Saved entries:
*** Block opens ***

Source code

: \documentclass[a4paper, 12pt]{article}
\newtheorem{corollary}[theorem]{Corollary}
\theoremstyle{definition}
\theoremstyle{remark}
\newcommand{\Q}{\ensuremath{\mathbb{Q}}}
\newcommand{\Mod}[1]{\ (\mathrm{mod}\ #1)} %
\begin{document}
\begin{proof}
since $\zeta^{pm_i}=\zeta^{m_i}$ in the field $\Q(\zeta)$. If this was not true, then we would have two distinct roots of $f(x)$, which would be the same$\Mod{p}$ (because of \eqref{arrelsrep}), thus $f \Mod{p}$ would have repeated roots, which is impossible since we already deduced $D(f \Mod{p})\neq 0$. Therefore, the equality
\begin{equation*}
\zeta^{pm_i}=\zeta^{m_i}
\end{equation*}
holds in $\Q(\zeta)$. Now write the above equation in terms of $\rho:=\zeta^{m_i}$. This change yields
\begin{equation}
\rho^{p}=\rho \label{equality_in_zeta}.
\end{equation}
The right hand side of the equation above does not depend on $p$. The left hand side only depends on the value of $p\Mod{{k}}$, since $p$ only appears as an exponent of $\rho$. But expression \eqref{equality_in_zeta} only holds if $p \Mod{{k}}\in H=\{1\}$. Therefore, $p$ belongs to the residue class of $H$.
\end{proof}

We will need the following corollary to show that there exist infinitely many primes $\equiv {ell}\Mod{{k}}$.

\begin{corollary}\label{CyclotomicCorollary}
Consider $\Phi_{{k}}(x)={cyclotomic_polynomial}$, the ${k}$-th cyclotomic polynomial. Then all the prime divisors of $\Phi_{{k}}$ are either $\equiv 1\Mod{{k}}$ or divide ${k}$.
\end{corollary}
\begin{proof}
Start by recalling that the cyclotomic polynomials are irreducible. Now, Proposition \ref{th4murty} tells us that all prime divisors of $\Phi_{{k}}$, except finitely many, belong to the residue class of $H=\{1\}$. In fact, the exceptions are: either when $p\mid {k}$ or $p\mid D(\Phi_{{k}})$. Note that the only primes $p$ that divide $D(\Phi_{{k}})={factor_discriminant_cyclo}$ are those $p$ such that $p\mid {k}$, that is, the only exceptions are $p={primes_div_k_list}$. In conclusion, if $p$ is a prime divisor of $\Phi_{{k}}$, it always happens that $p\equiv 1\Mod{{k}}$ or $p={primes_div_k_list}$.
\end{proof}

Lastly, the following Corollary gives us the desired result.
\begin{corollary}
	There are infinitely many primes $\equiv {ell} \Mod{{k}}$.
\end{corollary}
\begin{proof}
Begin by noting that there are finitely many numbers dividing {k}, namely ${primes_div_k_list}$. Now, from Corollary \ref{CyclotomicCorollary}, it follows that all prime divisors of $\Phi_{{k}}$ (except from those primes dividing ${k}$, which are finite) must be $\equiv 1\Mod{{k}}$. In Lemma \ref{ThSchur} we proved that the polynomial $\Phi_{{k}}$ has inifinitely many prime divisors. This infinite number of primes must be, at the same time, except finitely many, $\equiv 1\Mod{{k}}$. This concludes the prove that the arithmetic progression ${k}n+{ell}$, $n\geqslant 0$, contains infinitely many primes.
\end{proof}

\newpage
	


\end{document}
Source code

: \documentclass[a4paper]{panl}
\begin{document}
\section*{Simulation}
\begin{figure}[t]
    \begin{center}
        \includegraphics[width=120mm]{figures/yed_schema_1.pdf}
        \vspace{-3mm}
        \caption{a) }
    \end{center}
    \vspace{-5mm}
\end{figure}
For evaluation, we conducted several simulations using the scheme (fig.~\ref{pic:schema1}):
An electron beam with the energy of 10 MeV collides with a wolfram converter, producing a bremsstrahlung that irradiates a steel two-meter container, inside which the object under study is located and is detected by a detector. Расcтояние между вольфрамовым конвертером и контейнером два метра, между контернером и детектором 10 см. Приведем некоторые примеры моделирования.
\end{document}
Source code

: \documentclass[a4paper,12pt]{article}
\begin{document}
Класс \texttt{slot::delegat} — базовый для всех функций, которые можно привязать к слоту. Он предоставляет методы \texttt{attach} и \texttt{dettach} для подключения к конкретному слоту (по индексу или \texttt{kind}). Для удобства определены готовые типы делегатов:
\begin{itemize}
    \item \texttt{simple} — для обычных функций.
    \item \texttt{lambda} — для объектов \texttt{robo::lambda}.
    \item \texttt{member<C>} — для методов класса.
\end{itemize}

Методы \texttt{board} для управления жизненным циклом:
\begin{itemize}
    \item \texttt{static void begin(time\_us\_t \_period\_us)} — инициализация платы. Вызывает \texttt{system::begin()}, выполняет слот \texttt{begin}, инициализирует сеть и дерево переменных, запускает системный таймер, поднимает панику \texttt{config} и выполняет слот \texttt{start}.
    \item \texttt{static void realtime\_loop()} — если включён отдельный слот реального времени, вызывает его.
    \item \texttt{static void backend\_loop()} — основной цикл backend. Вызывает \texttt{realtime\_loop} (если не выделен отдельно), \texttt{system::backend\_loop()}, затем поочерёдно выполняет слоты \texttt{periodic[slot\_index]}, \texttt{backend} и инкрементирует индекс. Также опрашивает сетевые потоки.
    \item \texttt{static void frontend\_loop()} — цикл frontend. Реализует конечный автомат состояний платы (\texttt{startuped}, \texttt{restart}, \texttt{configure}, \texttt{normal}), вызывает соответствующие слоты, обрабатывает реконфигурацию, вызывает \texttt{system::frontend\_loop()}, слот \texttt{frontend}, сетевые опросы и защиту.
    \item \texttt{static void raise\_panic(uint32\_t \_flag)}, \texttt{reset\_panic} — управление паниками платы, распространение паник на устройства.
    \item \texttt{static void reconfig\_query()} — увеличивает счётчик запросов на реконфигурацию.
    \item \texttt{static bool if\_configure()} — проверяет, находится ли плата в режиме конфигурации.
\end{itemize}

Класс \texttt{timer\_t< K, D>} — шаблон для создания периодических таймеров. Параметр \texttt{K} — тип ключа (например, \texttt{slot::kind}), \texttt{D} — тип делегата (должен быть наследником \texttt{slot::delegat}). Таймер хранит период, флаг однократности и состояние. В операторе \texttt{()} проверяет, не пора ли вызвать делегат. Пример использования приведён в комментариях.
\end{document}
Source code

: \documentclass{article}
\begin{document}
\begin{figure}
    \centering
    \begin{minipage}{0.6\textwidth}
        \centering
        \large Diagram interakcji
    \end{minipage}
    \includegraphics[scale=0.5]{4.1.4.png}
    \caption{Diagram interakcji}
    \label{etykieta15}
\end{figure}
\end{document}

*** Block closes ***

Assigned task:
Search the entries for the word "delegat" and copy every line that has it.

Exercise answer:
Класс \texttt{slot::delegat} — базовый для всех функций, которые можно привязать к слоту. Он предоставляет методы \texttt{attach} и \texttt{dettach} для подключения к конкретному слоту (по индексу или \texttt{kind}). Для удобства определены готовые типы делегатов:
Класс \texttt{timer\_t< K, D>} — шаблон для создания периодических таймеров. Параметр \texttt{K} — тип ключа (например, \texttt{slot::kind}), \texttt{D} — тип делегата (должен быть наследником \texttt{slot::delegat}). Таймер хранит период, флаг однократности и состояние. В операторе \texttt{()} проверяет, не пора ли вызвать делегат. Пример использования приведён в комментариях.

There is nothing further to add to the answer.